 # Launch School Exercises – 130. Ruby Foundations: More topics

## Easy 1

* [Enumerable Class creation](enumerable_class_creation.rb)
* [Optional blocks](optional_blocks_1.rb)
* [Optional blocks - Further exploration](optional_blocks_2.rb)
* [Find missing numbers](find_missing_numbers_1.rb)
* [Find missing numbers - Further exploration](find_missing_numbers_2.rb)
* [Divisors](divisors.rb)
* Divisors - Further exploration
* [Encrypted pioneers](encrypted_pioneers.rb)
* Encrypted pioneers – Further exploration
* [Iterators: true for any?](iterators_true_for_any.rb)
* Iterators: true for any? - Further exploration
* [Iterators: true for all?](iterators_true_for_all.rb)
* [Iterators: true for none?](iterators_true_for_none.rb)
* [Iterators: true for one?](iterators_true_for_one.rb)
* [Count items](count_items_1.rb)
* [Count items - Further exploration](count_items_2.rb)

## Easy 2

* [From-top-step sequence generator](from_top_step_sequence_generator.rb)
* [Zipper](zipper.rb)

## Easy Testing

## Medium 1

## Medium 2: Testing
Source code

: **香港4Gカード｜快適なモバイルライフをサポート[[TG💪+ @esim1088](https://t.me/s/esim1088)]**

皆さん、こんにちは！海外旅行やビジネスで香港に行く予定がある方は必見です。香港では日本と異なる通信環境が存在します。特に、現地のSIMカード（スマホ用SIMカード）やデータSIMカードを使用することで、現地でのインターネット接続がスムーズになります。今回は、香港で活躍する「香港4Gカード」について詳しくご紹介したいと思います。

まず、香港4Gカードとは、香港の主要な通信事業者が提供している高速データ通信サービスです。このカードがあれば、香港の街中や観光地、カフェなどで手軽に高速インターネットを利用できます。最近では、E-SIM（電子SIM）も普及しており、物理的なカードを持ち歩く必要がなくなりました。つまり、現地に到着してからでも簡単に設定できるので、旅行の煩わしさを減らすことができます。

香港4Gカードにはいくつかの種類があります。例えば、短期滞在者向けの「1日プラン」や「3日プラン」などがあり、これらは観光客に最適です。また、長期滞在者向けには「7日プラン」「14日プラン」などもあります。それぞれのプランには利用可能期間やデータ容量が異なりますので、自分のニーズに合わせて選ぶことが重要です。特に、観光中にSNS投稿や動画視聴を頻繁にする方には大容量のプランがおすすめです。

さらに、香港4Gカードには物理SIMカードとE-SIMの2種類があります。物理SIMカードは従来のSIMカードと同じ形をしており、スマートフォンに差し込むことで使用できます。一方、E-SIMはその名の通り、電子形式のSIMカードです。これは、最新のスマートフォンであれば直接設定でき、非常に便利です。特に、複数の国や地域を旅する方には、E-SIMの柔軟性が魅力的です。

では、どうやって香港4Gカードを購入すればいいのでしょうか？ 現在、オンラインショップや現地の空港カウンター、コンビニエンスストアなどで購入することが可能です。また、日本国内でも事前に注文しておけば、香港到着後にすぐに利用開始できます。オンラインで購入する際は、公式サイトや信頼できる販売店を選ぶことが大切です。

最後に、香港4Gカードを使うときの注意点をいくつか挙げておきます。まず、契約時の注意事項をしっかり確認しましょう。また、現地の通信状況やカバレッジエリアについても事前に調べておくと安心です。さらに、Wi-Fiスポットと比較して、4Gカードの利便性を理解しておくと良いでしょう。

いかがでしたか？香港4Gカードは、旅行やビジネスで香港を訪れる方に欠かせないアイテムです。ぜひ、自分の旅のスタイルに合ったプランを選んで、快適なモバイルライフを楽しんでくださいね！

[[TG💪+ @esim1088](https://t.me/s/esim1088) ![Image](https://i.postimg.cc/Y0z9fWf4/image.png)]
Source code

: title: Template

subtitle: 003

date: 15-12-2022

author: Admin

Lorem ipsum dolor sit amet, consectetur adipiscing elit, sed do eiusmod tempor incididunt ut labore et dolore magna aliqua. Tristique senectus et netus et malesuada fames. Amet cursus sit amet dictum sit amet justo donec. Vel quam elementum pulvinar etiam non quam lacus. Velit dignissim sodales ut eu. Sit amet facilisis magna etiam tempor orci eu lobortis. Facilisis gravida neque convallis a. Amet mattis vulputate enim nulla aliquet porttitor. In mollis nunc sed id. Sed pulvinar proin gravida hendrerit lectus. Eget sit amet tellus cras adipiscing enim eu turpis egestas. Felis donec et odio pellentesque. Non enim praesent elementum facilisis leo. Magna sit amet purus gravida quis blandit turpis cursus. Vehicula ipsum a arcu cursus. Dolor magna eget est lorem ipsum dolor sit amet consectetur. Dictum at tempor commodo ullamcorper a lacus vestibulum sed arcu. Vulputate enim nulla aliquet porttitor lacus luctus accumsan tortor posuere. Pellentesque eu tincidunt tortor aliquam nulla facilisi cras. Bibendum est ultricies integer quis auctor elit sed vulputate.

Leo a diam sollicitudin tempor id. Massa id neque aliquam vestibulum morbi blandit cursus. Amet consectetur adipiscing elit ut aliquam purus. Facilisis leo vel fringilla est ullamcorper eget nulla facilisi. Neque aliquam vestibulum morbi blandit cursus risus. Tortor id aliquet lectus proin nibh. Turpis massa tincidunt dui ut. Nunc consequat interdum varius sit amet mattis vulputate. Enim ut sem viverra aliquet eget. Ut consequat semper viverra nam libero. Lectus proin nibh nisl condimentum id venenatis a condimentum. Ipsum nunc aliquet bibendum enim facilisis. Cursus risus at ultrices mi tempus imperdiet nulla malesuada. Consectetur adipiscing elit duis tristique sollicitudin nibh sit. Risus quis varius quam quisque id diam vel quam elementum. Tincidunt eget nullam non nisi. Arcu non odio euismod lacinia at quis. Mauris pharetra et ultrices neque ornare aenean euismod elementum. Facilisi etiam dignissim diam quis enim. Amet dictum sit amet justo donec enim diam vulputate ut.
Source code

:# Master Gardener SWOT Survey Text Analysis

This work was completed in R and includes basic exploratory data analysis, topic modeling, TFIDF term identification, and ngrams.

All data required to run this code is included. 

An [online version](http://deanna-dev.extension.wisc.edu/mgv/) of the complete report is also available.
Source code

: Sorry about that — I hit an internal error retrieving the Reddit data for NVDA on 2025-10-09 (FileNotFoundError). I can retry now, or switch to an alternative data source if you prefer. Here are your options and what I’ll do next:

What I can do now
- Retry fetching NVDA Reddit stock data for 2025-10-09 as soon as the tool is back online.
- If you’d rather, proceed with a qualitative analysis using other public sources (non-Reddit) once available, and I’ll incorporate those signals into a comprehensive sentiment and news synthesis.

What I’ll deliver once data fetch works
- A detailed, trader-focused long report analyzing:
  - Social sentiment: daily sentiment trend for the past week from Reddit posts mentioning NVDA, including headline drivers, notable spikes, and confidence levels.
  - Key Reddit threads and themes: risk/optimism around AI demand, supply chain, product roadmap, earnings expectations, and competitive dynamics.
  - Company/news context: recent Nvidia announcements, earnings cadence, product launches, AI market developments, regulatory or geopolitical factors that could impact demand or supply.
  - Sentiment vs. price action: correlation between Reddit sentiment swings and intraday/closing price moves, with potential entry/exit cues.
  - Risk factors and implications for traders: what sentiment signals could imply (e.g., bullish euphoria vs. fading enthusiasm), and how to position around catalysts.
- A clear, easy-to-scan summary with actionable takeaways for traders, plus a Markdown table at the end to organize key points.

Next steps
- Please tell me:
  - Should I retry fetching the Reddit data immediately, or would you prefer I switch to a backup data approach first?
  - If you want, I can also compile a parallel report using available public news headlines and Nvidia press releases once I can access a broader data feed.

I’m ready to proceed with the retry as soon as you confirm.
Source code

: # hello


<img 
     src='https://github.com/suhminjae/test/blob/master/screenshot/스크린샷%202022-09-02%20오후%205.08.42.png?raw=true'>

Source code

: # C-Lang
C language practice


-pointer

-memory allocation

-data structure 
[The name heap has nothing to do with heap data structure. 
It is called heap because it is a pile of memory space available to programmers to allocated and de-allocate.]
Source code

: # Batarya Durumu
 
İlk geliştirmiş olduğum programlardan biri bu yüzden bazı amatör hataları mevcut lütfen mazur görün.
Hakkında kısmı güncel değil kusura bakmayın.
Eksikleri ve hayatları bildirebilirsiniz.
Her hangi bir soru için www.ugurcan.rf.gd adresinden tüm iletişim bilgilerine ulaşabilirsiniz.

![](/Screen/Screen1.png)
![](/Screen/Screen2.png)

:: TO DO ::
Those lines of the records that contain the string "pioneers" should be identified and copied.

:: YOUR RESPONSE ::
* [Encrypted pioneers](encrypted_pioneers.rb)
* Encrypted pioneers – Further exploration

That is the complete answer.